TASK REQUIREMENTS:
A bare number is required: the count of lines in the material below that hold the word "brought".

EXERCISE INPUTS:
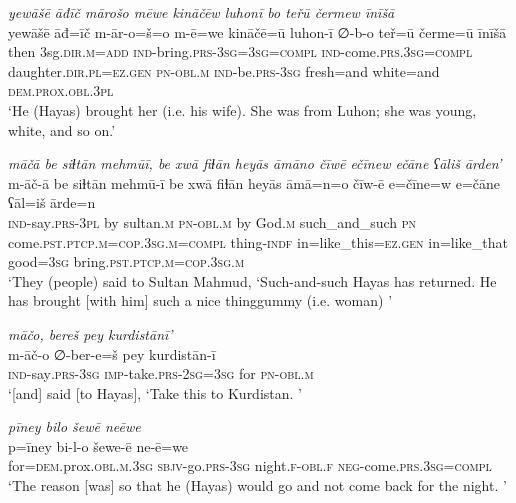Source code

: \ea \label{ŽH.65}
\textit{yewāšē āđīč mārošo mēwe kināčēw luhonī bo teřū čermew īnīšā} \\ 
\gll yewāšē āđ=īč m-ār-o=š=o m-ē=we kināčē=ū luhon-ī ∅-b-o teř=ū čerme=ū īnīšā \\ 
 then 3sg\textsc{.dir}\textsc{.m}\textsc{=add} \textsc{ind-}bring\textsc{.prs}\textsc{-3sg}\textsc{=3sg}\textsc{=compl} \textsc{ind-}come\textsc{.prs}\textsc{.3sg}\textsc{=compl} daughter\textsc{.dir}\textsc{.pl}\textsc{=ez}\textsc{.gen} \textsc{pn}\textsc{-obl}\textsc{.m} \textsc{ind-}be\textsc{.prs}\textsc{-3sg} fresh=and white=and \textsc{dem.prox}\textsc{.obl}\textsc{.3pl} \\ 
\glt `He (Hayas) brought her (i.e. his wife). She was from Luhon; she was young, white, and so on.'
\z 
 
\ea \label{ŽH.66}
\textit{māčā be siɫtān mehmūī, be xwā fiɫān heyās āmāno čīwē ečīnew ečāne ʕāliš ārden’} \\ 
\gll m-āč-ā be siɫtān mehmū-ī be xwā fiɫān heyās āmā=n=o čīw-ē e=čīne=w e=čāne ʕāl=iš ārde=n \\ 
 \textsc{ind-}say\textsc{.prs}\textsc{-3pl} by sultan\textsc{.m} \textsc{pn}\textsc{-obl}\textsc{.m} by God\textsc{.m} such\_and\_such \textsc{pn} come\textsc{.pst}\textsc{.ptcp}\textsc{.m}\textsc{=cop}\textsc{.3sg}\textsc{.m}\textsc{=compl} thing\textsc{-indf} in=like\_this\textsc{=ez}\textsc{.gen} in=like\_that good\textsc{=3sg} bring\textsc{.pst}\textsc{.ptcp}\textsc{.m}\textsc{=cop}\textsc{.3sg}\textsc{.m} \\ 
\glt `They (people) said to Sultan Mahmud, ‘Such-and-such Hayas has returned. He has brought [with him] such a nice thinggummy (i.e. woman)  '
\z 
 
\ea \label{ŽH.69}
\textit{māčo, bereš pey kurdistānī’} \\ 
\gll m-āč-o ∅-ber-e=š pey kurdistān-ī \\ 
 \textsc{ind-}say\textsc{.prs}\textsc{-3sg} \textsc{imp-}take\textsc{.prs}-\textsc{2sg}\textsc{=3sg} for \textsc{pn}\textsc{-obl}\textsc{.m} \\ 
\glt `[and] said [to Hayas], ‘Take this to Kurdistan. '
\z 
 
\ea \label{ŽH.70}
\textit{pīney bilo šewē neēwe} \\ 
\gll p=īney bi-l-o šewe-ē ne-ē=we \\ 
 for\textsc{=dem}.prox\textsc{.obl}\textsc{.m}\textsc{.3sg} \textsc{sbjv-}go\textsc{.prs}\textsc{-3sg} night\textsc{\textsc{.f}}\textsc{-obl}\textsc{\textsc{.f}} \textsc{neg-}come\textsc{.prs}\textsc{.3sg}\textsc{=compl} \\ 
\glt `The reason [was] so that he (Hayas) would go and not come back for the night. '
\z 
 
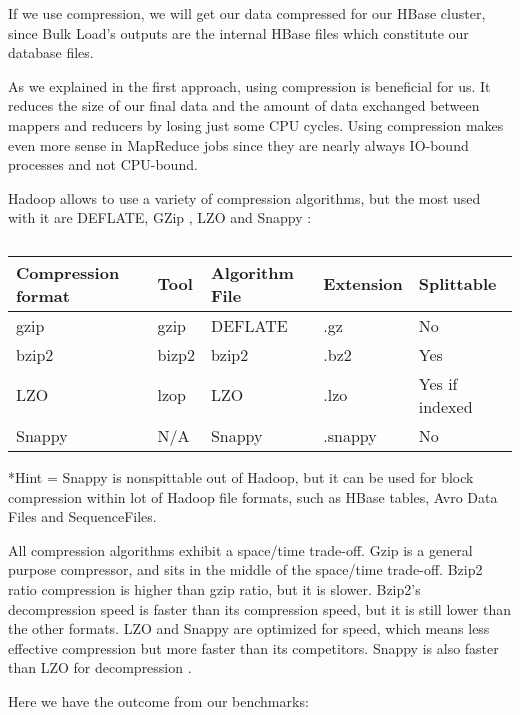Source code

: If we use compression, we will get our data compressed for our HBase cluster, since Bulk Load's outputs are the internal HBase files which constitute our database files.
\par
As we explained in the first approach, using compression is beneficial for us. It reduces the size of our final data and the amount of data  exchanged between mappers and reducers by losing just some CPU cycles. Using compression makes even more sense in MapReduce jobs since they are nearly always IO-bound processes and not CPU-bound.
\par
Hadoop allows to use a variety of compression algorithms, but the most used with it are DEFLATE, GZip \cite{GZip}, LZO and Snappy \cite{Snappy}:

\begin{table}[htbp]
\caption{}
\begin{tabular}{|l|l|l|l|l|}
\hline
Compression format  & Tool  & Algorithm File  & Extension  & Splittable \\ \hline
gzip &  gzip  & DEFLATE  & .gz &  No \\ \hline
bzip2  & bizp2  & bzip2  & .bz2  & Yes \\ \hline
LZO &  lzop &  LZO  & .lzo &  Yes if indexed \\ \hline
Snappy  & N/A  & Snappy  & .snappy  & No \\ \hline
\end{tabular}
\label{}
\end{table}


*Hint = Snappy is nonspittable out of Hadoop, but it can be used for block compression within lot of Hadoop file formats, such as HBase tables, Avro Data Files and SequenceFiles.
\par
All compression algorithms exhibit a space/time trade-off. Gzip is a general purpose compressor, and sits in the middle of the space/time trade-off. Bzip2 ratio compression is higher than gzip ratio, but it is slower. Bzip2's decompression speed is faster than its compression speed, but it is still lower than the other formats. LZO and Snappy are optimized for speed, which means less effective compression but more faster than its competitors. Snappy is also faster than LZO for decompression \cite{CompressionHadoop}.
\par
Here we have the outcome from our benchmarks:
\par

REPLY TO THE EXERCISE:
2